Add lots of vegetables (and maybe some fruit). Onions, peppers, mushrooms, olives, broccoli, sun-dried tomatoes, spinach, pineapple . . . the list is endless. These items are nutritious and low in calories. Preparing homemade pizza together as a family can be a fun activity. While the pizza is cooking, make a tossed salad to accompany it.

When ordering pizza at a restaurant – choose the thin crust and avoid crust stuffed with extra cheese.

Try something out of the ordinary:

Thai Chicken Pizza

Makes 6 servings

20 ounces prepared whole-wheat pizza dough

¼ cup smooth natural peanut butter

3 tablespoons water

2 teaspoons reduced-sodium soy sauce

2 teaspoons rice vinegar

2 teaspoons minced fresh ginger

1 clove garlic, minced

1 teaspoon canola oil

8 ounces boneless, skinless chicken breast, trimmed and diced

1 red pepper, diced

4 scallions, thinly sliced

⅔ cup shredded part-skim mozzarella cheese

For some added flavor add chopped peanuts, crushed red pepper and/or thinly sliced basil.

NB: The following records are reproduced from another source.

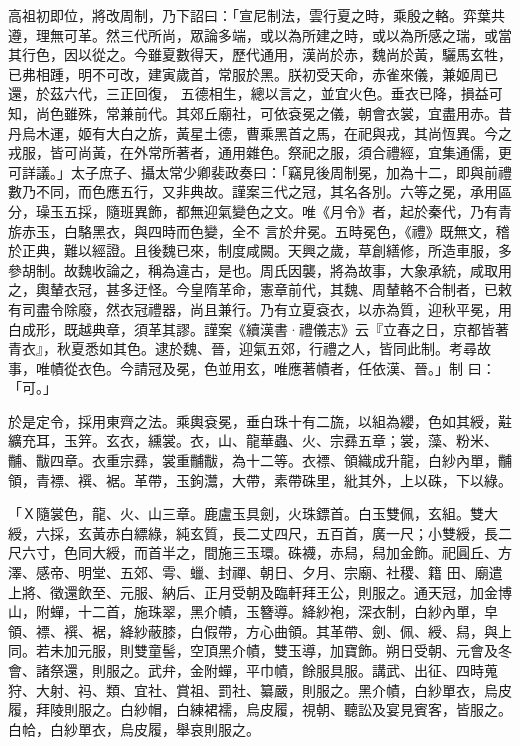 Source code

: 
\begin{pinyinscope}

 高祖初即位，將改周制，乃下詔曰：「宣尼制法，雲行夏之時，乘殷之輅。弈葉共遵，理無可革。然三代所尚，眾論多端，或以為所建之時，或以為所感之瑞，或當其行色，因以從之。今雖夏數得天，歷代通用，漢尚於赤，魏尚於黃，驪馬玄牲，已弗相踵，明不可改，建寅歲首，常服於黑。朕初受天命，赤雀來儀，兼姬周已還，於茲六代，三正回復，
 五德相生，總以言之，並宜火色。垂衣已降，損益可知，尚色雖殊，常兼前代。其郊丘廟社，可依袞冕之儀，朝會衣裳，宜盡用赤。昔丹烏木運，姬有大白之旂，黃星土德，曹乘黑首之馬，在祀與戎，其尚恆異。今之戎服，皆可尚黃，在外常所著者，通用雜色。祭祀之服，須合禮經，宜集通儒，更可詳議。」太子庶子、攝太常少卿裴政奏曰：「竊見後周制冕，加為十二，即與前禮數乃不同，而色應五行，又非典故。謹案三代之冠，其名各別。六等之冕，承用區分，璪玉五採，隨班異飾，都無迎氣變色之文。唯《月令》者，起於秦代，乃有青旂赤玉，白駱黑衣，與四時而色變，全不
 言於弁冕。五時冕色，《禮》既無文，稽於正典，難以經證。且後魏已來，制度咸闕。天興之歲，草創繕修，所造車服，多參胡制。故魏收論之，稱為違古，是也。周氏因襲，將為故事，大象承統，咸取用之，輿輦衣冠，甚多迂怪。今皇隋革命，憲章前代，其魏、周輦輅不合制者，已敕有司盡令除廢，然衣冠禮器，尚且兼行。乃有立夏袞衣，以赤為質，迎秋平冕，用白成形，既越典章，須革其謬。謹案《續漢書·禮儀志》云『立春之日，京都皆著青衣』，秋夏悉如其色。逮於魏、晉，迎氣五郊，行禮之人，皆同此制。考尋故事，唯幘從衣色。今請冠及冕，色並用玄，唯應著幘者，任依漢、晉。」制
 曰：「可。」



 於是定令，採用東齊之法。乘輿袞冕，垂白珠十有二旒，以組為纓，色如其綬，黈纊充耳，玉笄。玄衣，纁裳。衣，山、龍華蟲、火、宗彞五章；裳，藻、粉米、黼、黻四章。衣重宗彞，裳重黼黻，為十二等。衣褾、領織成升龍，白紗內單，黼領，青褾、襈、裾。革帶，玉鉤灊，大帶，素帶硃里，紕其外，上以硃，下以綠。



 「Ｘ隨裳色，龍、火、山三章。鹿盧玉具劍，火珠鏢首。白玉雙佩，玄組。雙大綬，六採，玄黃赤白縹綠，純玄質，長二丈四尺，五百首，廣一尺；小雙綬，長二尺六寸，色同大綬，而首半之，間施三玉環。硃襪，赤舄，舄加金飾。祀圓丘、方澤、感帝、明堂、五郊、雩、蠟、封禪、朝日、夕月、宗廟、社稷、籍
 田、廟遣上將、徵還飲至、元服、納后、正月受朝及臨軒拜王公，則服之。通天冠，加金博山，附蟬，十二首，施珠翠，黑介幘，玉簪導。絳紗袍，深衣制，白紗內單，皁領、褾、襈、裾，絳紗蔽膝，白假帶，方心曲領。其革帶、劍、佩、綬、舄，與上同。若未加元服，則雙童髻，空頂黑介幘，雙玉導，加寶飾。朔日受朝、元會及冬會、諸祭還，則服之。武弁，金附蟬，平巾幘，餘服具服。講武、出征、四時蒐狩、大射、祃、類、宜社、賞祖、罰社、纂嚴，則服之。黑介幘，白紗單衣，烏皮履，拜陵則服之。白紗帽，白練裙襦，烏皮履，視朝、聽訟及宴見賓客，皆服之。白帢，白紗單衣，烏皮履，舉哀則服之。




\end{pinyinscope}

Place oven rack in the lowest position; preheat to 450 degrees. Coat a large baking sheet with cooking spray.

Roll out or stretch dough on a lightly floured surface into a rough 16-inch oval. Transfer to the baking sheet. Bake on the bottom rack until puffed and lightly crisped on the bottom, 8 to 10 minutes.

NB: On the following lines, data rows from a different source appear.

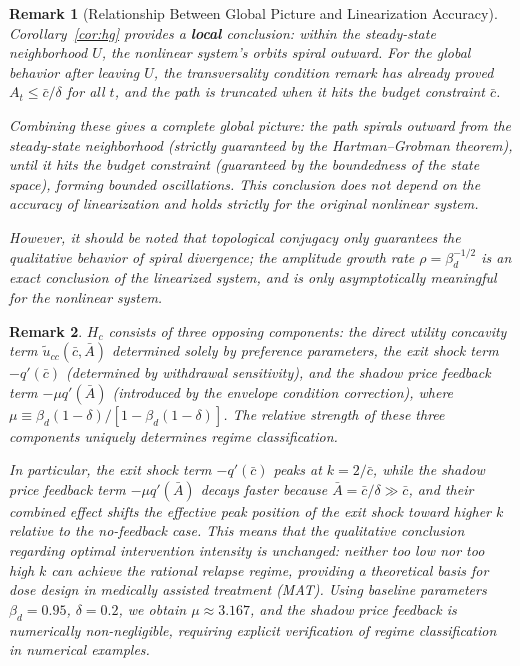 \documentclass[12pt]{article}
\newtheorem{remark}{Remark}
\begin{document}
\begin{remark}[Relationship Between Global Picture and Linearization Accuracy]
    Corollary~\ref{cor:hg} provides a \textbf{local} conclusion: within the steady-state neighborhood $U$,
    the nonlinear system's orbits spiral outward.
    For the global behavior after leaving $U$, the transversality condition remark has already proved
    $A_t\leq\bar{c}/\delta$ for all $t$,
    and the path is truncated when it hits the budget constraint $\bar{c}$.
 
    Combining these gives a complete global picture:
    the path spirals outward from the steady-state neighborhood (strictly guaranteed by the Hartman--Grobman theorem),
    until it hits the budget constraint (guaranteed by the boundedness of the state space), forming bounded oscillations.
    This conclusion does not depend on the accuracy of linearization and holds strictly for the original nonlinear system.
 
    However, it should be noted that topological conjugacy only guarantees the qualitative behavior of spiral divergence;
    the amplitude growth rate $\rho=\beta_d^{-1/2}$ is an exact conclusion of the linearized system,
    and is only asymptotically meaningful for the nonlinear system.
\end{remark}

\begin{remark}
$H_c$ consists of three opposing components: the direct utility concavity term $\tilde{u}_{cc}(\bar{c},\bar{A})$ determined solely by preference parameters, the exit shock term
$-q'(\bar{c})$ (determined by withdrawal sensitivity), and the shadow price feedback term
$-\mu q'(\bar{A})$ (introduced by the envelope condition correction), where
$\mu \equiv \beta_d(1-\delta)/[1-\beta_d(1-\delta)]$. The relative strength of these three components uniquely determines regime classification.

In particular, the exit shock term $-q'(\bar{c})$ peaks at $k = 2/\bar{c}$, while the shadow price feedback term
$-\mu q'(\bar{A})$ decays faster because $\bar{A} = \bar{c}/\delta \gg \bar{c}$, and their combined effect shifts
the effective peak position of the exit shock toward higher $k$ relative to the no-feedback case. This means that the
qualitative conclusion regarding optimal intervention intensity is unchanged: neither too low nor too high $k$ can achieve the rational relapse regime, providing a theoretical basis for dose design in medically assisted treatment (MAT).
Using baseline parameters $\beta_d = 0.95$, $\delta = 0.2$, we obtain $\mu \approx 3.167$,
and the shadow price feedback is numerically non-negligible, requiring explicit verification of regime classification in numerical examples.
\end{remark}
\end{document}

Meanwhile, whisk peanut butter, water, soy sauce, vinegar, ginger and garlic in a small bowl until well combined.

Heat oil in a medium nonstick skillet over medium-high heat. Add chicken and cook, stirring, until cooked through, 2 to 4 minutes. Transfer to a medium bowl. Add bell pepper, scallions and 1 tablespoon of the peanut sauce to the chicken; toss to combine.

Remove the crust from the oven; spread evenly with the remaining peanut sauce. Top with the chicken mixture, then sprinkle with cheese. Return the pizza to the oven and bake on the bottom rack until the crust is crispy and golden and the cheese is melted, 11 to 13 minutes.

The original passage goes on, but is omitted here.